Trocamos dois dedos de conversa, mas deixamos histórias por contar, sorrisos por ver e abraços por dar. Perdemos tardes infinitas, serões irrepetíveis e manhãs para sempre; porque temos sempre mais que fazer ou um story para carregar.
Um fim de tarde com outro amigo é uma obrigação, um serão à lareira com os pais também, as mãos no rosto da pessoa que amamos são sempre escassas e nunca nos prestamos para ouvirmos os outros, mesmo que isso seja condição humana. As pessoas não se adiam porque elas não esperam por nós e perdemo-las sem que percebamos que são a outra parte de nós.
Nunca tinha comido donuts com o meu pai, ele era diabético, mas brindámos a isso com cerveja naquela noite que trazia vento quente. Estive para lhe dar um abraço, mas foi só “Amanhã diz qualquer coisa...”. Porque amanhã seria outro dia que nunca chegou a sê-lo. Ele foi-se e não chegou a voltar, adiámos o café que ficara combinado para o outro dia, adiámos os dias para sempre, os almoços pela vida fora e os abraços inesgotáveis, fortes, únicos e nossos. O papel de cada um ficou por ali, com mais duas metades da vida para os cumprir.
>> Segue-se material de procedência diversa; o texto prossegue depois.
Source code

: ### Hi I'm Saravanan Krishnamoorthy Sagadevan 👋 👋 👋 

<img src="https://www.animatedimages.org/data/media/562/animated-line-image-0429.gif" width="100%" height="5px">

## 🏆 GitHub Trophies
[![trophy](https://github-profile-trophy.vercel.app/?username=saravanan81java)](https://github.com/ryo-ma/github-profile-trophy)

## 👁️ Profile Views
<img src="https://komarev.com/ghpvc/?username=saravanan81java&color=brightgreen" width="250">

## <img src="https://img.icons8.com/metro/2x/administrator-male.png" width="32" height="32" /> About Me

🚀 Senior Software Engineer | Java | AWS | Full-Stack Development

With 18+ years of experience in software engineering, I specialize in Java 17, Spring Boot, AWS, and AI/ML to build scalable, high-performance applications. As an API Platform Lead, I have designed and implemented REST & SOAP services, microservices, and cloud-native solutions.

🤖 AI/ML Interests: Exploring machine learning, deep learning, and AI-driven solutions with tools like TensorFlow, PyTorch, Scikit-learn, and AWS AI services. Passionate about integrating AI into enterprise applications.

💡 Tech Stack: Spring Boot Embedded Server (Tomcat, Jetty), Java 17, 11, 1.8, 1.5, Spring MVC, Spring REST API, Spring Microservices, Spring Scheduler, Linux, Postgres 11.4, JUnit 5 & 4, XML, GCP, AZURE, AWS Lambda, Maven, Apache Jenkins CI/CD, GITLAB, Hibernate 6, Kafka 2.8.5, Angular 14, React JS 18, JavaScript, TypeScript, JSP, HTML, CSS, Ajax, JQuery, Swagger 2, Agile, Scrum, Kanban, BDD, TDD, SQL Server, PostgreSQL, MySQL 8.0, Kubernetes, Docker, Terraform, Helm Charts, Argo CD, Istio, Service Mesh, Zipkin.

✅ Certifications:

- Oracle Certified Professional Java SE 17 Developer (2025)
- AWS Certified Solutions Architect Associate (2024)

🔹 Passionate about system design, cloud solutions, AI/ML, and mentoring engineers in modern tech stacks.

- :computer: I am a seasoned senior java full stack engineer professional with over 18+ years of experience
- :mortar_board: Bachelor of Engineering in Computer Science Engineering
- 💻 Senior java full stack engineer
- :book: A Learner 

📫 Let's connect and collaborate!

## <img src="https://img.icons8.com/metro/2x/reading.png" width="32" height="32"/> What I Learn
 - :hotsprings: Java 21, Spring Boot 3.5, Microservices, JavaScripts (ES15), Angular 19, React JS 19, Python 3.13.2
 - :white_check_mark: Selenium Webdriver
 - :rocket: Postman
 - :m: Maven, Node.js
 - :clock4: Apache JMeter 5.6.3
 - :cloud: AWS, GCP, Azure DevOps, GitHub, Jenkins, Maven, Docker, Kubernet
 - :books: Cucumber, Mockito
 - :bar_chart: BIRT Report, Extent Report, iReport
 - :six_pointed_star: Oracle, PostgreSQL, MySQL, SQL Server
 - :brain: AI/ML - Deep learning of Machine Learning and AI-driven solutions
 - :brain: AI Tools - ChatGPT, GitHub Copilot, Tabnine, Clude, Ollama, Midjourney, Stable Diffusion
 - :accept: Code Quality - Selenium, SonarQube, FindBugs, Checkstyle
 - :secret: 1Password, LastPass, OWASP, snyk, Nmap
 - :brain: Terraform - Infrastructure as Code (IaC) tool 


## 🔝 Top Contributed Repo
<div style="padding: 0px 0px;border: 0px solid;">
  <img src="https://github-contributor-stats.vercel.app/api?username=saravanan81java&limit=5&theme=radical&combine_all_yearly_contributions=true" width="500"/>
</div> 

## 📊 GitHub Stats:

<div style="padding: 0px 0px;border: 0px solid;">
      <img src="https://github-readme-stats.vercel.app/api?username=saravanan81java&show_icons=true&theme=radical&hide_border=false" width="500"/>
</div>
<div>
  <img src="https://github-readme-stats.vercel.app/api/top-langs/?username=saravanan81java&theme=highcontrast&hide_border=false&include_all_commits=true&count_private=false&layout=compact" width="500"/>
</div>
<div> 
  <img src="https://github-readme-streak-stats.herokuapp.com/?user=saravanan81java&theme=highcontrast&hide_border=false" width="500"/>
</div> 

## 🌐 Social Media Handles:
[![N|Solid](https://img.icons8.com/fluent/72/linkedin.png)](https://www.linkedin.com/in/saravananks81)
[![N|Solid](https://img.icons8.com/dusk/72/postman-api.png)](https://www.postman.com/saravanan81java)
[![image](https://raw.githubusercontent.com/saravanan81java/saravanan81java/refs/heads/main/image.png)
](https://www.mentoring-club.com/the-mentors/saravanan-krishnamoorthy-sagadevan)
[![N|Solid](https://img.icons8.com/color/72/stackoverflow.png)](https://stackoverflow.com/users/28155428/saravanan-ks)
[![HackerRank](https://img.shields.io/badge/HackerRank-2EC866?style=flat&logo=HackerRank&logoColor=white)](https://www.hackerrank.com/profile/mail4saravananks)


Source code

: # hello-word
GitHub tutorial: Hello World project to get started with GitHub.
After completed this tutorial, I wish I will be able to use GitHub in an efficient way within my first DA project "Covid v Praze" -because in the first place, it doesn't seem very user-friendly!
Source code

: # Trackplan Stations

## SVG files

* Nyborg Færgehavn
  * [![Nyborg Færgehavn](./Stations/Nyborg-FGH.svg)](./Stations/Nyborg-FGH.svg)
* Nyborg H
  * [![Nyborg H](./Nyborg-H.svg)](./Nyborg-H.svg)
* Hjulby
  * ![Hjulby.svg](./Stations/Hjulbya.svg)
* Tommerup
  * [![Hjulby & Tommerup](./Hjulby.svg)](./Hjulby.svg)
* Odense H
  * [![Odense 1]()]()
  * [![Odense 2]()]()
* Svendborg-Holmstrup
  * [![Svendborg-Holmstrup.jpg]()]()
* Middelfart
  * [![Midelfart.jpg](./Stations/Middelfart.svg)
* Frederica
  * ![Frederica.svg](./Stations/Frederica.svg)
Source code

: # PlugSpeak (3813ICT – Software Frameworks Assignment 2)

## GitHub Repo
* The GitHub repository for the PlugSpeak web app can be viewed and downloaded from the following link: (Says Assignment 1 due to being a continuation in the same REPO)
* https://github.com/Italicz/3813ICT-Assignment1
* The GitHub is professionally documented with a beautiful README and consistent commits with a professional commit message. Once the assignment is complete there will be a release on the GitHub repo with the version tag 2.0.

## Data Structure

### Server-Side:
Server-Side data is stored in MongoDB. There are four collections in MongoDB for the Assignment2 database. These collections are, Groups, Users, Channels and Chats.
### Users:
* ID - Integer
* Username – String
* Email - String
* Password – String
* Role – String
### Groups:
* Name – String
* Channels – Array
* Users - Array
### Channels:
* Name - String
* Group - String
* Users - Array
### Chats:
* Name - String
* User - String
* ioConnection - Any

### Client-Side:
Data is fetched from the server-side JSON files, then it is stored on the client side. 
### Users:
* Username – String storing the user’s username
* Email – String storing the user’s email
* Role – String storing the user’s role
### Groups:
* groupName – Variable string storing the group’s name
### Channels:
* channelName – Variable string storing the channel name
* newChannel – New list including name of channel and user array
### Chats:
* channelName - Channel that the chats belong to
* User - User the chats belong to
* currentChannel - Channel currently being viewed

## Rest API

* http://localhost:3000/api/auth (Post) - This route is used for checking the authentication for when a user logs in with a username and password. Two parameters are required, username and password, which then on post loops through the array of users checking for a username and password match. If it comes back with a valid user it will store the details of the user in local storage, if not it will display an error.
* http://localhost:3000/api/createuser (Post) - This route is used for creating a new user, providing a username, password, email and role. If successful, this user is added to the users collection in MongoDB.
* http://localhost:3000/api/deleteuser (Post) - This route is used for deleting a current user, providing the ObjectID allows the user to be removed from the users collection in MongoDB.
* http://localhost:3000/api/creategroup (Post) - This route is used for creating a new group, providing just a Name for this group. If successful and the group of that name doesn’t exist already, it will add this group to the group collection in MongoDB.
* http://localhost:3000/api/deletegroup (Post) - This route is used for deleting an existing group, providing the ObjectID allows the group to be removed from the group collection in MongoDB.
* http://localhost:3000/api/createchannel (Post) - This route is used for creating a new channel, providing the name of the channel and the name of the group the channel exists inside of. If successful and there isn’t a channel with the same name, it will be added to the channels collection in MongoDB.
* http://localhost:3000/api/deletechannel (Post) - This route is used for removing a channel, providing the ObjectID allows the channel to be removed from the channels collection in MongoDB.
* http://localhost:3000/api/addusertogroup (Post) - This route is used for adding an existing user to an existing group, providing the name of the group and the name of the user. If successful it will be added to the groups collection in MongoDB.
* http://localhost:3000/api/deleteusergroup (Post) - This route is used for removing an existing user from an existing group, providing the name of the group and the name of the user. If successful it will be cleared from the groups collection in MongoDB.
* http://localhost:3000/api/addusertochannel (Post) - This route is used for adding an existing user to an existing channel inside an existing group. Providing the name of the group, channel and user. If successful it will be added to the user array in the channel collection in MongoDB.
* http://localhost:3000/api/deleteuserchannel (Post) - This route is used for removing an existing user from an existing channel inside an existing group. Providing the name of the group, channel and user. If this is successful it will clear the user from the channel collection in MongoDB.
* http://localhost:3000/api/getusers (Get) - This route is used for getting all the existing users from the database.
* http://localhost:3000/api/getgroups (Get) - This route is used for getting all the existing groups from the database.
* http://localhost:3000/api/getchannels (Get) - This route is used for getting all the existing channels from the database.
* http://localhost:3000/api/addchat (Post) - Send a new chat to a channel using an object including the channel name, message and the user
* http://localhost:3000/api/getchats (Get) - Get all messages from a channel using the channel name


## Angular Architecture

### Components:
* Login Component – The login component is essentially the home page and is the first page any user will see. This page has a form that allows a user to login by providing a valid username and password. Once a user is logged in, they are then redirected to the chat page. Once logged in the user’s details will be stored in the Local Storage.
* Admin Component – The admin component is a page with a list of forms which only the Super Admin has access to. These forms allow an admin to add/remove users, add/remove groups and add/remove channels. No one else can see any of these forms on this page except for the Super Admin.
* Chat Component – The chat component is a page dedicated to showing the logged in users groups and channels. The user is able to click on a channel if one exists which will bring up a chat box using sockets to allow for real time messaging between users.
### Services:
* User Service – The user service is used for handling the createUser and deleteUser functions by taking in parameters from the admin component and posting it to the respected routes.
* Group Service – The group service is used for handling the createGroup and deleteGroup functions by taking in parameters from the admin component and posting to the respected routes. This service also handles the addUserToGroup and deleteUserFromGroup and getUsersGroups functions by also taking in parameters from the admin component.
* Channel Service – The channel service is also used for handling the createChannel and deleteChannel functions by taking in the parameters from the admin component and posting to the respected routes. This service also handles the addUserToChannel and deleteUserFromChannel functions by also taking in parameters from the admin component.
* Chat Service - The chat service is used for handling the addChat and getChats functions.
A minha avó dizia-me sempre “Até amanhã, se Deus quiser...” por todos os dias, porque estivemos por todos os dias, ainda que à distância de uma chamada ou ao beijo que nunca demos por dar; mas não se chegou a despedir porque o limite da vida nunca deixa um aviso, nem uma carta postal. Ainda hoje lhe escuto as palavras, mas não pude antecipar a última vez. E apesar das últimas vezes custarem sempre, nunca deveríamos deixar que tropecem em nós sem o cuidado de lhes darmos atenção, amor e, pelo menos, três abraços bem dados.
Costumo dizer que as pessoas nunca partem, mas não podemos permitir que se escapem sem amor e palavras no coração.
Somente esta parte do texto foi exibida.